For storage, Supabase with pgvector is our default for projects that need to stay within a client's existing infrastructure. Pinecone or Weaviate for larger scale.
Step 3 — Retrieval Strategy
Naive vector search returns the most similar chunks by cosine distance. It works, but it misses a lot.
We layer two additional strategies on top:
Hybrid search — combine vector similarity with BM25 keyword search.
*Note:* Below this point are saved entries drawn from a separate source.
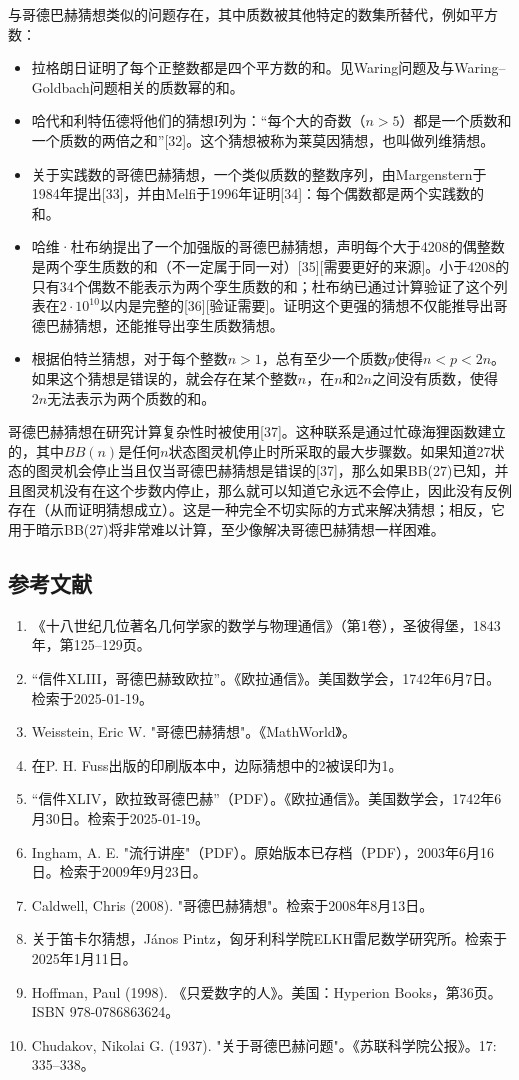 与哥德巴赫猜想类似的问题存在，其中质数被其他特定的数集所替代，例如平方数：
\begin{itemize}
\item 拉格朗日证明了每个正整数都是四个平方数的和。见Waring问题及与Waring–Goldbach问题相关的质数幂的和。
\item 哈代和利特伍德将他们的猜想I列为：“每个大的奇数（\(n > 5\)）都是一个质数和一个质数的两倍之和”[32]。这个猜想被称为莱莫因猜想，也叫做列维猜想。
\item 关于实践数的哥德巴赫猜想，一个类似质数的整数序列，由Margenstern于1984年提出[33]，并由Melfi于1996年证明[34]：每个偶数都是两个实践数的和。
\item 哈维·杜布纳提出了一个加强版的哥德巴赫猜想，声明每个大于4208的偶整数是两个孪生质数的和（不一定属于同一对）[35][需要更好的来源]。小于4208的只有34个偶数不能表示为两个孪生质数的和；杜布纳已通过计算验证了这个列表在\(2\cdot10^{10}\)以内是完整的[36][验证需要]。证明这个更强的猜想不仅能推导出哥德巴赫猜想，还能推导出孪生质数猜想。
\item 根据伯特兰猜想，对于每个整数\(n>1\)，总有至少一个质数\(p\)使得\(n<p <2n\)。如果这个猜想是错误的，就会存在某个整数\(n\)，在\(n\)和\(2n\)之间没有质数，使得\(2n\)无法表示为两个质数的和。
\end{itemize}
哥德巴赫猜想在研究计算复杂性时被使用[37]。这种联系是通过忙碌海狸函数建立的，其中\(BB(n)\)是任何\(n\)状态图灵机停止时所采取的最大步骤数。如果知道27状态的图灵机会停止当且仅当哥德巴赫猜想是错误的[37]，那么如果BB(27)已知，并且图灵机没有在这个步数内停止，那么就可以知道它永远不会停止，因此没有反例存在（从而证明猜想成立）。这是一种完全不切实际的方式来解决猜想；相反，它用于暗示BB(27)将非常难以计算，至少像解决哥德巴赫猜想一样困难。
\subsection{参考文献}  
\begin{enumerate}
\item 《十八世纪几位著名几何学家的数学与物理通信》（第1卷），圣彼得堡，1843年，第125–129页。  
\item “信件XLIII，哥德巴赫致欧拉”。《欧拉通信》。美国数学会，1742年6月7日。检索于2025-01-19。  
\item Weisstein, Eric W. "哥德巴赫猜想"。《MathWorld》。  
\item 在P. H. Fuss出版的印刷版本中，边际猜想中的2被误印为1。  
\item “信件XLIV，欧拉致哥德巴赫”（PDF）。《欧拉通信》。美国数学会，1742年6月30日。检索于2025-01-19。  
\item Ingham, A. E. "流行讲座"（PDF）。原始版本已存档（PDF），2003年6月16日。检索于2009年9月23日。  
\item Caldwell, Chris (2008). "哥德巴赫猜想"。检索于2008年8月13日。  
\item 关于笛卡尔猜想，János Pintz，匈牙利科学院ELKH雷尼数学研究所。检索于2025年1月11日。  
\item Hoffman, Paul (1998). 《只爱数字的人》。美国：Hyperion Books，第36页。ISBN 978-0786863624。  
\item Chudakov, Nikolai G. (1937). "关于哥德巴赫问题"。《苏联科学院公报》。17: 335–338。

\end{enumerate}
Keyword search catches exact matches (product codes, names, acronyms) that embedding search often misses.
Reranking — after retrieving the top 20 candidates, a cross-encoder reranker (Cohere Rerank or a local model) scores each chunk against the query and returns only the top 5. This dramatically improves precision.
Step 4 — The Interface
The best RAG system in the world fails if nobody opens it.
We build chat interfaces that:
- Live where your team already works (Slack, Teams, or a simple web app)
- Show source citations so users can verify answers
- Fall back gracefully when the knowledge base doesn't have an answer
- Log queries so you can identify gaps in coverage
Results We've Seen
A recent deployment for a professional services firm reduced the time to answer internal policy questions from 15 minutes of searching to under 30 seconds — with cited sources the team could verify.
Adoption was at 85% within two weeks because the answers were accurate and the interface was Slack — where the team already spent their day.